=== Items listed in a dataset ===
Start of Block
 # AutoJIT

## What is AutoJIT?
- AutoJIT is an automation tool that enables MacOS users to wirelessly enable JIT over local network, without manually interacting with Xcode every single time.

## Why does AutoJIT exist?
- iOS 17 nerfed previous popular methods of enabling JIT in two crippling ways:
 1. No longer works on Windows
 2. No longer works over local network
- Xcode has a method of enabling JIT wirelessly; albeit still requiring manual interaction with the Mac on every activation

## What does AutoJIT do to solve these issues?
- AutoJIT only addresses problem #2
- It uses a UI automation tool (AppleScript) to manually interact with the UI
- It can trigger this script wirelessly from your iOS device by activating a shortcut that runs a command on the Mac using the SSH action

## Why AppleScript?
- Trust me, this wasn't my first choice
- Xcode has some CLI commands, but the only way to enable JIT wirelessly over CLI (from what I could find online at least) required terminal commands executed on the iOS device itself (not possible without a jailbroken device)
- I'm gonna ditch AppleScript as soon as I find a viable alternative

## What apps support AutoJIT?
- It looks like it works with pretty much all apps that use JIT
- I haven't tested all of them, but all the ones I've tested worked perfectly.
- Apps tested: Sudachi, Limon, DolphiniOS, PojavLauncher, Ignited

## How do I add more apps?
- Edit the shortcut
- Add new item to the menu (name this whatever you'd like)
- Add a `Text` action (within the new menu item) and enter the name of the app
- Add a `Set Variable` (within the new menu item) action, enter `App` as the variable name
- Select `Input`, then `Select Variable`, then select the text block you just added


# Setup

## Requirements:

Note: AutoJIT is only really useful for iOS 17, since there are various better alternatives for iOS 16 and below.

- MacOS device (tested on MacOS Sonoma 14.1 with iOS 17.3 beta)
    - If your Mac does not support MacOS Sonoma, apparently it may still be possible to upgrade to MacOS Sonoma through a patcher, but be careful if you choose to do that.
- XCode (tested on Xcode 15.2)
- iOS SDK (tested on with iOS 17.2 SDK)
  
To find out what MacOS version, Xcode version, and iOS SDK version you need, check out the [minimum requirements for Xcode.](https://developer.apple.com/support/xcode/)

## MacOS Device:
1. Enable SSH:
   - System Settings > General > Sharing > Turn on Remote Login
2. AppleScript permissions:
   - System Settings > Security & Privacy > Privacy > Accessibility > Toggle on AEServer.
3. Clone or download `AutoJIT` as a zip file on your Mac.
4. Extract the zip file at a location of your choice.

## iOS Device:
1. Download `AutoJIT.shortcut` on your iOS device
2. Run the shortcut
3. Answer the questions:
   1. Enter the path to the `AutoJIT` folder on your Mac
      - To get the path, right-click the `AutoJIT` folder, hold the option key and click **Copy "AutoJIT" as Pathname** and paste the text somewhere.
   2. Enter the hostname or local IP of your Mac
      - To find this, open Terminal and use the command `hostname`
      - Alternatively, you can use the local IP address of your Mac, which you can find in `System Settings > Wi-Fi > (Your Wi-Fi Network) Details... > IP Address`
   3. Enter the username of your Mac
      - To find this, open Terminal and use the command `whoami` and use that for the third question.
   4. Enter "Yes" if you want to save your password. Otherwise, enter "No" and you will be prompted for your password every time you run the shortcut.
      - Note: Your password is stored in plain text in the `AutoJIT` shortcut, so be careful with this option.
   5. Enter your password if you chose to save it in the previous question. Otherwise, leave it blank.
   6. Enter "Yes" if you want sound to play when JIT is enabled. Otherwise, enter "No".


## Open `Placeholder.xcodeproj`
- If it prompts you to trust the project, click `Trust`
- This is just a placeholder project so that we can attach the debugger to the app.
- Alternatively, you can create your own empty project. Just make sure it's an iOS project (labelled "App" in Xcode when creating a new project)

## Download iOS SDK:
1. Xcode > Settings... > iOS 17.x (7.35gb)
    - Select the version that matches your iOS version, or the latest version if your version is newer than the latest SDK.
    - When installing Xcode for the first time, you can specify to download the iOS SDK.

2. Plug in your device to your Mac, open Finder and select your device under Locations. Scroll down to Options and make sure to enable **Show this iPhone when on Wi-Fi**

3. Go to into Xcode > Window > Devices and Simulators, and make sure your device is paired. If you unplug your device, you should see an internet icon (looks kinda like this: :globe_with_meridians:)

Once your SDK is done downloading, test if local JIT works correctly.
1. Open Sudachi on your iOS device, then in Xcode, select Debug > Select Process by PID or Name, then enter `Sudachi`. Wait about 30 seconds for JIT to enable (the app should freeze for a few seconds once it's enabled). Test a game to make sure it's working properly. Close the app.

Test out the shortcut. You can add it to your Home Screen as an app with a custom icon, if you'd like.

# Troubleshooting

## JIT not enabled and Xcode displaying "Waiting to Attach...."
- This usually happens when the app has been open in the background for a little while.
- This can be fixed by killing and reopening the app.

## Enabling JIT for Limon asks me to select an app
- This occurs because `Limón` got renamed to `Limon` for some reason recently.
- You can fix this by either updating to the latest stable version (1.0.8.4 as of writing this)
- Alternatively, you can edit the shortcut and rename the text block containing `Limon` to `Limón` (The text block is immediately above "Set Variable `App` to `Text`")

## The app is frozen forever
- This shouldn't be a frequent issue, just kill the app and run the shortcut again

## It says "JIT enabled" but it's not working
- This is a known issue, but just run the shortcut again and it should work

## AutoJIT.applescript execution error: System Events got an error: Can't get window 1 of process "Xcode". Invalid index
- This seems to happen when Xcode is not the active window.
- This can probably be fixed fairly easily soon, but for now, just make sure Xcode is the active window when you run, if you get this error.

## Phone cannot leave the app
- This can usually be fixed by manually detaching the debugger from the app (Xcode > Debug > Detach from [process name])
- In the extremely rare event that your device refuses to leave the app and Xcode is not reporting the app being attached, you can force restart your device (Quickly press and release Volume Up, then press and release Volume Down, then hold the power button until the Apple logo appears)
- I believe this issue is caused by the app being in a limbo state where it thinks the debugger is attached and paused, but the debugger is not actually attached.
End of Block
=== YOUR ASSIGNMENT ===
Return a copy of each line in the entries that carries the string "soon".

=== YOUR SOLUTION ===
- I'm gonna ditch AppleScript as soon as I find a viable alternative
- This can probably be fixed fairly easily soon, but for now, just make sure Xcode is the active window when you run, if you get this error.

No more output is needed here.